Consumer credit default rates increased for the second straight month after hitting a post-recession low in September, according to the latest indices from S&P/Experian.
The national credit default composite reached 1.64% in November, 18 basis points more than the low mark experienced in September.
An uptick in first mortgage default rates was the sole reason why the national composite was higher, said David Blitzer, managing director and chairman of the index committee for S&P Dow Jones Indices. First mortgage defaults posted 1.58% last month, 11 basis points above October and 22 basis points greater than the September low.
S&P/Experian reported that first mortgage was the only product line that increased in November, as second mortgage, auto loan and bank card default rates all declined.
The second mortgage hit its historic low of 0.62% in November as it marginally decreased from the 0.65% rate posted in October.
Auto loan default rates moved down from 1.14% in October to 1.09% in November.

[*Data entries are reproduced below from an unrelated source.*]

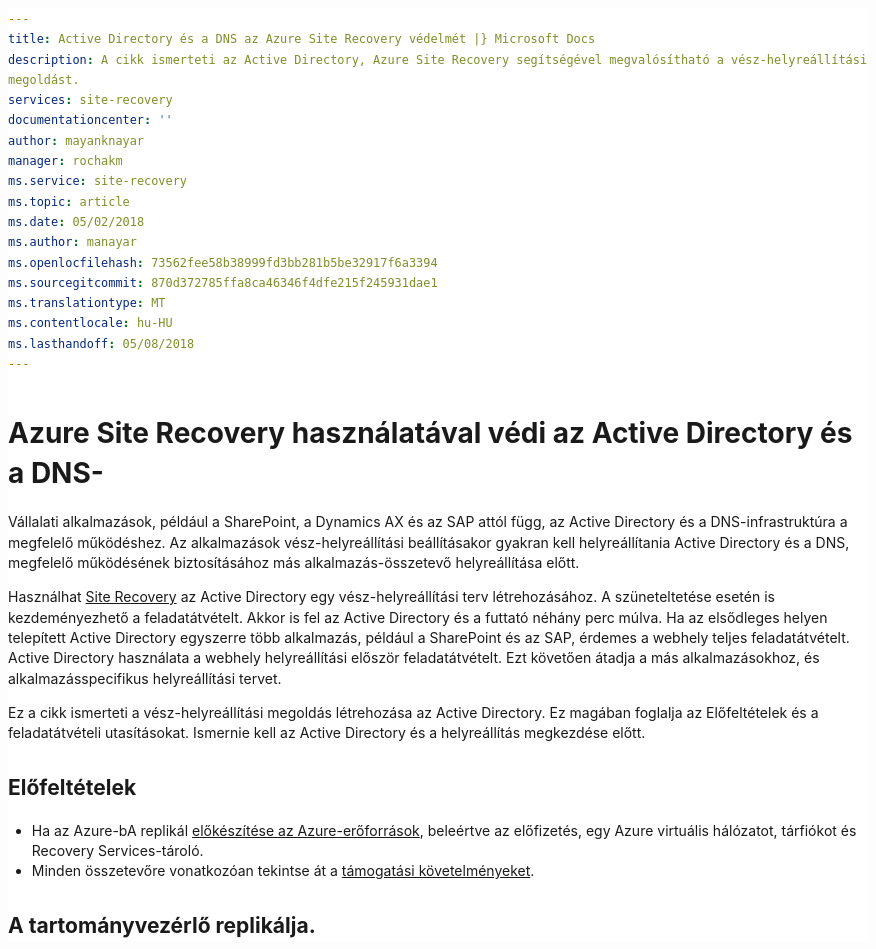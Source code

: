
 ```yaml
---
title: Active Directory és a DNS az Azure Site Recovery védelmét |} Microsoft Docs
description: A cikk ismerteti az Active Directory, Azure Site Recovery segítségével megvalósítható a vész-helyreállítási megoldást.
services: site-recovery
documentationcenter: ''
author: mayanknayar
manager: rochakm
ms.service: site-recovery
ms.topic: article
ms.date: 05/02/2018
ms.author: manayar
ms.openlocfilehash: 73562fee58b38999fd3bb281b5be32917f6a3394
ms.sourcegitcommit: 870d372785ffa8ca46346f4dfe215f245931dae1
ms.translationtype: MT
ms.contentlocale: hu-HU
ms.lasthandoff: 05/08/2018
---
```

# <a name="use-azure-site-recovery-to-protect-active-directory-and-dns"></a>Azure Site Recovery használatával védi az Active Directory és a DNS-

Vállalati alkalmazások, például a SharePoint, a Dynamics AX és az SAP attól függ, az Active Directory és a DNS-infrastruktúra a megfelelő működéshez. Az alkalmazások vész-helyreállítási beállításakor gyakran kell helyreállítania Active Directory és a DNS, megfelelő működésének biztosításához más alkalmazás-összetevő helyreállítása előtt.

Használhat [Site Recovery](site-recovery-overview.md) az Active Directory egy vész-helyreállítási terv létrehozásához. A szüneteltetése esetén is kezdeményezhető a feladatátvételt. Akkor is fel az Active Directory és a futtató néhány perc múlva. Ha az elsődleges helyen telepített Active Directory egyszerre több alkalmazás, például a SharePoint és az SAP, érdemes a webhely teljes feladatátvételt. Active Directory használata a webhely helyreállítási először feladatátvételt. Ezt követően átadja a más alkalmazásokhoz, és alkalmazásspecifikus helyreállítási tervet.

Ez a cikk ismerteti a vész-helyreállítási megoldás létrehozása az Active Directory. Ez magában foglalja az Előfeltételek és a feladatátvételi utasításokat. Ismernie kell az Active Directory és a helyreállítás megkezdése előtt.

## <a name="prerequisites"></a>Előfeltételek

* Ha az Azure-bA replikál [előkészítése az Azure-erőforrások](tutorial-prepare-azure.md), beleértve az előfizetés, egy Azure virtuális hálózatot, tárfiókot és Recovery Services-tároló.
* Minden összetevőre vonatkozóan tekintse át a [támogatási követelményeket](site-recovery-support-matrix-to-azure.md).

## <a name="replicate-the-domain-controller"></a>A tartományvezérlő replikálja.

Meanwhile, bank card default rate posted a new post-recession low default rate of 3.58% in November, compared to 3.68% the prior month.
“While the increase in the first mortgage default rate is quite small, it bears watching since it repeats across four of the five cities we track,” Blitzer added. “The other sectors all posted small declines from October to November.”
Furthermore, four out of five cities covered in the indices saw increases in their default rates, led by Miami at 2.66% which is up 22 basis points month-over-month. Los Angeles and New York default rates also rose during this time period to 1.60% and 1.47%, which represents a monthly increase of 16 basis points and 12 basis points, respectively.
Only Dallas saw default rates slip one basis point from October to November, posting a mark of 1.25%.